2 Apr 2019

Children gardening, cooking and cleaning at school

7:23 pm on 2 April 2019

Garden to Table allows Kiwi kids to grow fruit and vegetables at school and cook nutritious meals for their classmates that they may never touch at home. Keri Welham pulled on her gumboots to see the programme in action.

Some of the school children taking part in The Garden to Table programme.

Some of the school children taking part in The Garden to Table programme. Photo: Supplied to RNZ

Garden to Table was piloted at Auckland's East Tamaki and Meadowbank schools in 2009 and is now in 174 nationwide. It was an attempt to educate children in food literacy at a time when it was feared too many Kiwi kids did not understand where their food came from.

Those involved have said the benefits span everything from environmental awareness to better health.

A decade on from the pilot, it is estimated about 10,000 meals are served up every week by kids who, during class time, have grown, harvested and cooked a meal's ingredients.

Oropi School, Tauranga

The year five and six children were making green bean, cucumber and mint salad with avocado and chia.

Garden specialist Heron Rickard and kitchen specialist Fotina Thompson are school mums, paid to help run the programme with the support of volunteer parent helpers.

And the children were not the only ones learning - Ms Rickard was reading about anthocyanin.

"[The] magic thing about beans: When you cook purple beans, they turn what colour? Green! Pretty cool eh?

"And the reason they do that, I had to look this up, it's a chemical called anthocyanin, which is an acid and that's the thing that makes red cabbage red [and] purple beans purple."

The class split into a garden group and a kitchen group. The first task for the garden group was to harvest young and slender beans for the day's meal, and big, fat, dry beans to keep for seeds.

Later, a teacher took the harvested beans, courgettes and mint down to the community hall where the kitchen group were getting their chopping stations prepped.

The beans were dropped in the boiling water and one student, Kate, peered through the rising steam.

"They've turned green," she said.

No caption

Photo: Keri Welham

A new container kitchen

Oropi School will be getting an on-site container kitchen. It will be located alongside the garden and enable the children to work together as one big gardening and cooking group.

Oropi has 328 students and was the first school in the Bay of Plenty to join the programme. The container kitchen will complete a garden that has been several years and many volunteer hours in the making.

Local charity Good Neighbour Trust built Oropi School's garden beds with the school community.

The Garden to Table programme started with the middle school but has this year been offered to all children but new entrants. This year it will cost the school $30,000 to run the programme and grow its gardening and cooking resources. It will be funded through parent fundraising, sponsorship, grants and international student fees.

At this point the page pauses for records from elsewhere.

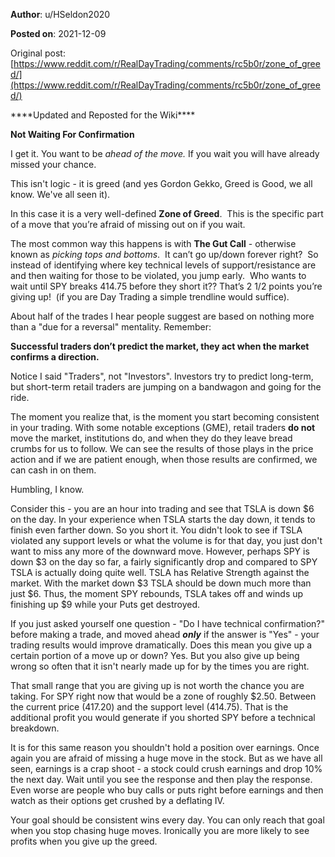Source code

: **Author**: u/HSeldon2020

**Posted on**: 2021-12-09

Original post: [https://www.reddit.com/r/RealDayTrading/comments/rc5b0r/zone_of_greed/](https://www.reddit.com/r/RealDayTrading/comments/rc5b0r/zone_of_greed/)

  \*\*\*\*Updated and Reposted for the Wiki\*\*\*\*

**Not Waiting For Confirmation**

I get it. You want to be *ahead of the move.* If you wait you will have already missed your chance.

This isn't logic - it is greed (and yes Gordon Gekko, Greed is Good, we all know. We've all seen it).

In this case it is a very well-defined **Zone of Greed**.  This is the specific part of a move that you’re afraid of missing out on if you wait.

The most common way this happens is with **The Gut Call** \- otherwise known as *picking tops and bottoms*.  It can’t go up/down forever right?  So instead of identifying where key technical levels of support/resistance are and then waiting for those to be violated, you jump early.  Who wants to wait until SPY breaks 414.75 before they short it?? That’s 2 1/2 points you’re giving up!  (if you are Day Trading a simple trendline would suffice).

About half of the trades I hear people suggest are based on nothing more than a "due for a reversal" mentality. Remember:

**Successful traders don’t predict the market, they act when the market confirms a direction.** 

Notice I said "Traders", not "Investors". Investors try to predict long-term, but short-term retail traders are jumping on a bandwagon and going for the ride.

The moment you realize that, is the moment you start becoming consistent in your trading. With some notable exceptions (GME), retail traders **do not** move the market, institutions do, and when they do they leave bread crumbs for us to follow. We can see the results of those plays in the price action and if we are patient enough, when those results are confirmed, we can cash in on them.

Humbling, I know.

Consider this - you are an hour into trading and see that TSLA is down $6 on the day. In your experience when TSLA starts the day down, it tends to finish even farther down. So you short it. You didn't look to see if TSLA violated any support levels or what the volume is for that day, you just don't want to miss any more of the downward move. However, perhaps SPY is down $3 on the day so far, a fairly significantly drop and compared to SPY TSLA is actually doing quite well. TSLA has Relative Strength against the market. With the market down $3 TSLA should be down much more than just $6. Thus, the moment SPY rebounds, TSLA takes off and winds up finishing up $9 while your Puts get destroyed.

If you just asked yourself one question - "Do I have technical confirmation?" before making a trade, and moved ahead ***only*** if the answer is "Yes" - your trading results would improve dramatically. Does this mean you give up a certain portion of a move up or down? Yes. But you also give up being wrong so often that it isn't nearly made up for by the times you are right.

That small range that you are giving up is not worth the chance you are taking. For SPY right now that would be a zone of roughly $2.50. Between the current price (417.20) and the support level (414.75). That is the additional profit you would generate if you shorted SPY before a technical breakdown.

It is for this same reason you shouldn't hold a position over earnings. Once again you are afraid of missing a huge move in the stock. But as we have all seen, earnings is a crap shoot - a stock could crush earnings and drop 10% the next day. Wait until you see the response and then play the response. Even worse are people who buy calls or puts right before earnings and then watch as their options get crushed by a deflating IV.

Your goal should be consistent wins every day. You can only reach that goal when you stop chasing huge moves. Ironically you are more likely to see profits when you give up the greed.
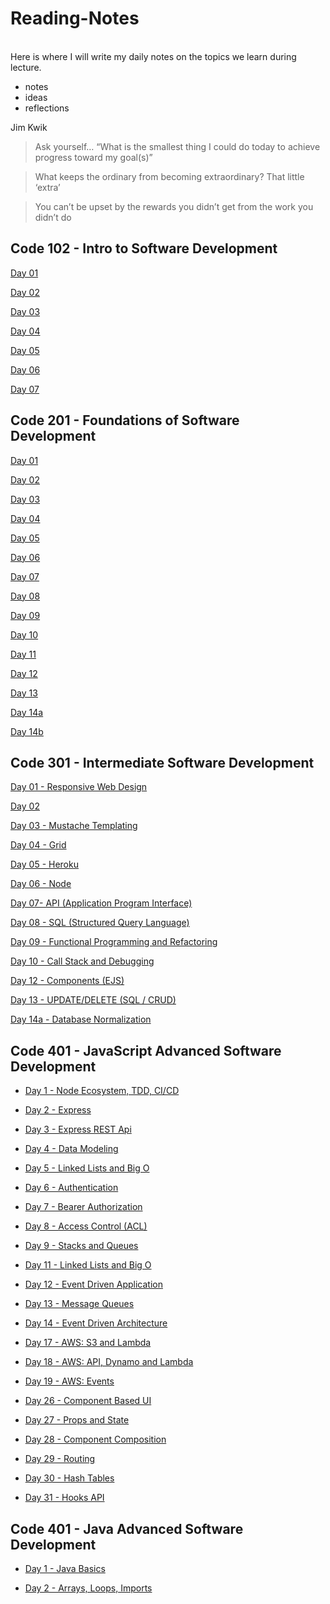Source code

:# Reading-Notes
<br>
Here is where I will write my daily notes on the topics we learn during lecture.
<br>

- notes
- ideas
- reflections

Jim Kwik

> Ask yourself… “What is the smallest thing I could do today to achieve progress toward my goal(s)”

> What keeps the ordinary from becoming extraordinary? That little ‘extra’

> You can’t be upset by the rewards you didn’t get from the work you didn’t do


## Code 102 - Intro to Software Development
[Day 01](https://github.com/jennerdulce/reading-notes/blob/master/Day-01.md)

[Day 02](https://github.com/jennerdulce/reading-notes/blob/master/Day-02.md)

[Day 03](https://github.com/jennerdulce/reading-notes/blob/master/Day-03.md)

[Day 04](https://github.com/jennerdulce/reading-notes/blob/master/Day-04.md)

[Day 05](https://github.com/jennerdulce/reading-notes/blob/master/Day-05.md)

[Day 06](https://github.com/jennerdulce/reading-notes/blob/master/Day-06.md)

[Day 07](https://github.com/jennerdulce/reading-notes/blob/master/Day-07.md)


## Code 201 - Foundations of Software Development
[Day 01](https://github.com/jennerdulce/201reading-notes/blob/master/class-01.md)

[Day 02](https://github.com/jennerdulce/201reading-notes/blob/master/class-02.md)

[Day 03](https://github.com/jennerdulce/201-reading-notes/blob/master/class-03.md)

[Day 04](https://github.com/jennerdulce/201-reading-notes/blob/master/class-04.md)

[Day 05](https://github.com/jennerdulce/201-reading-notes/blob/master/class-05.md)

[Day 06](https://github.com/jennerdulce/201-reading-notes/blob/master/class-06.md)

[Day 07](https://github.com/jennerdulce/201-reading-notes/blob/master/class-07.md)

[Day 08](https://github.com/jennerdulce/201-reading-notes/blob/master/class-08.md)

[Day 09](https://github.com/jennerdulce/201-reading-notes/blob/master/class-09.md)

[Day 10](https://github.com/jennerdulce/201-reading-notes/blob/master/class-10.md)

[Day 11](https://github.com/jennerdulce/201-reading-notes/blob/master/class-11.md)

[Day 12](https://github.com/jennerdulce/201-reading-notes/blob/master/class-12.md)

[Day 13]()

[Day 14a]()

[Day 14b](https://github.com/jennerdulce/201-reading-notes/blob/master/class-14b.md)

## Code 301 - Intermediate Software Development
[Day 01 - Responsive Web Design](https://github.com/jennerdulce/reading-notes/blob/main/class-01.md)

[Day 02](https://github.com/jennerdulce/reading-notes/blob/main/class-02.md)

[Day 03 - Mustache Templating](https://github.com/jennerdulce/reading-notes/blob/main/class-03.md)

[Day 04 - Grid](https://github.com/jennerdulce/reading-notes/blob/main/class-04.md)

[Day 05 - Heroku](https://github.com/jennerdulce/reading-notes/blob/main/class-05.md)

[Day 06 - Node](https://github.com/jennerdulce/reading-notes/blob/main/class-06.md)

[Day 07- API (Application Program Interface)](https://github.com/jennerdulce/reading-notes/blob/main/class-07.md)

[Day 08 - SQL (Structured Query Language)](https://github.com/jennerdulce/reading-notes/blob/main/class-08-SQL.md)

[Day 09 - Functional Programming and Refactoring](https://github.com/jennerdulce/reading-notes/blob/main/class-09-Refactoring.md)

[Day 10 - Call Stack and Debugging](https://github.com/jennerdulce/reading-notes/blob/main/class-10-Callstack.md)

[Day 12 - Components (EJS)](https://github.com/jennerdulce/reading-notes/blob/main/class-12-Components.md)

[Day 13 - UPDATE/DELETE (SQL / CRUD)](https://github.com/jennerdulce/reading-notes/blob/main/class-13-UpdateDelete.md)

[Day 14a - Database Normalization](https://github.com/jennerdulce/reading-notes/blob/main/class-14a-DB%20Normalization.md)

## Code 401 - JavaScript Advanced Software Development
- [Day 1 - Node Ecosystem, TDD, CI/CD](https://github.com/jennerdulce/reading-notes/blob/main/401-class-01.md)

- [Day 2 - Express](https://github.com/jennerdulce/reading-notes/blob/main/401-class-02.md)

- [Day 3 - Express REST Api](https://github.com/jennerdulce/reading-notes/blob/main/401-class-03.md)

- [Day 4 - Data Modeling](https://github.com/jennerdulce/reading-notes/blob/main/401-class-04.md)

- [Day 5 - Linked Lists and Big O](https://github.com/jennerdulce/reading-notes/blob/main/401-class-05.md)

- [Day 6 - Authentication](https://github.com/jennerdulce/reading-notes/blob/main/401-class-06.md)

- [Day 7 - Bearer Authorization](https://github.com/jennerdulce/reading-notes/blob/main/401-class-07.md)

- [Day 8 - Access Control (ACL)](https://github.com/jennerdulce/reading-notes/blob/main/401-class-08.md)

- [Day 9 - Stacks and Queues](https://github.com/jennerdulce/reading-notes/blob/main/401-class-09.md)

- [Day 11 - Linked Lists and Big O](https://github.com/jennerdulce/reading-notes/blob/main/401-class-11.md)

- [Day 12 - Event Driven Application](https://github.com/jennerdulce/reading-notes/blob/main/401-class-12.md)

- [Day 13 - Message Queues](https://github.com/jennerdulce/reading-notes/blob/main/401-class-13.md)

- [Day 14 - Event Driven Architecture](https://github.com/jennerdulce/reading-notes/blob/main/401-class-14.md)

- [Day 17 - AWS: S3 and Lambda](https://github.com/jennerdulce/reading-notes/blob/main/401-class-17.md)

- [Day 18 - AWS: API, Dynamo and Lambda](https://github.com/jennerdulce/reading-notes/blob/main/401-class-18.md)

- [Day 19 - AWS: Events](https://github.com/jennerdulce/reading-notes/blob/main/401-class-19.md)

- [Day 26 - Component Based UI](https://github.com/jennerdulce/reading-notes/blob/main/401-class-26.md)

- [Day 27 - Props and State](https://github.com/jennerdulce/reading-notes/blob/main/401-class-27.md)

- [Day 28 - Component Composition](https://github.com/jennerdulce/reading-notes/blob/main/401-class-28.md)

- [Day 29 - Routing](https://github.com/jennerdulce/reading-notes/blob/main/401-class-29.md)

- [Day 30 - Hash Tables](https://github.com/jennerdulce/reading-notes/blob/main/401-class-30.md)

- [Day 31 - Hooks API](https://github.com/jennerdulce/reading-notes/blob/main/401-class-31.md)

## Code 401 - Java Advanced Software Development

- [Day 1 - Java Basics](https://github.com/jennerdulce/reading-notes/blob/main/Java-401-01.md)

- [Day 2 - Arrays, Loops, Imports](https://github.com/jennerdulce/reading-notes/blob/main/Java-401-02.md)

Principal Andrew King said garden and kitchen learning complemented classroom-based subjects.

For most students, the programme was their favourite part of the week.

"In fact, we've got one kid in the sick bay who really shouldn't be here, who's come to school because it's Garden to Table day," Mr King said.

Back to work

While the cooks prepared lunch, the gardening group planted mesclun, started a new compost bin, collected chicken eggs and tended to the worm farm.

The students worked while talking happily. Even if some of the tasks weren't for everyone.

"I'm not touching it," said one student, looking at rotting fruit and vegetables ready for compost.

Joanne Harland is Garden to Table's programme manager. She said the programme had a clear vision of connecting children to the source of food.

"It started because of an awareness that children no longer knew where their food came from and they felt disconnected from it."

But she said the flow-on benefits were many. Children in the programme ate more vegetables, so they were healthier. They developed a consciousness around the environment and seasonality. They learned to nurture living things.

Often children who were not as successful academically could emerge as leaders in the garden and kitchen, Ms Harland said.

Nationally, the programme relies on corporate sponsors and grants to ensure schools only have to pay a portion of the cost. Oropi pays $550 a year for onsite staff training, weekly recipes, support from suppliers and various other resources.

The Garden to Table Trust is about to launch garden parties, where people host their friends at home, charge a small entry fee, and give the money to the trust.

After the clean-up

After everything was eaten and the dishes were done, the school children reflected.

"I wish I could make it at home, 'cause it's really good and it's healthy," said one student.

"So yum," said another. "The avocado with the mint - it's so minty - and those beans are so yum."

And as an added bonus, teachers said when children went back in to class after the programme, they were calmer and better able to focus.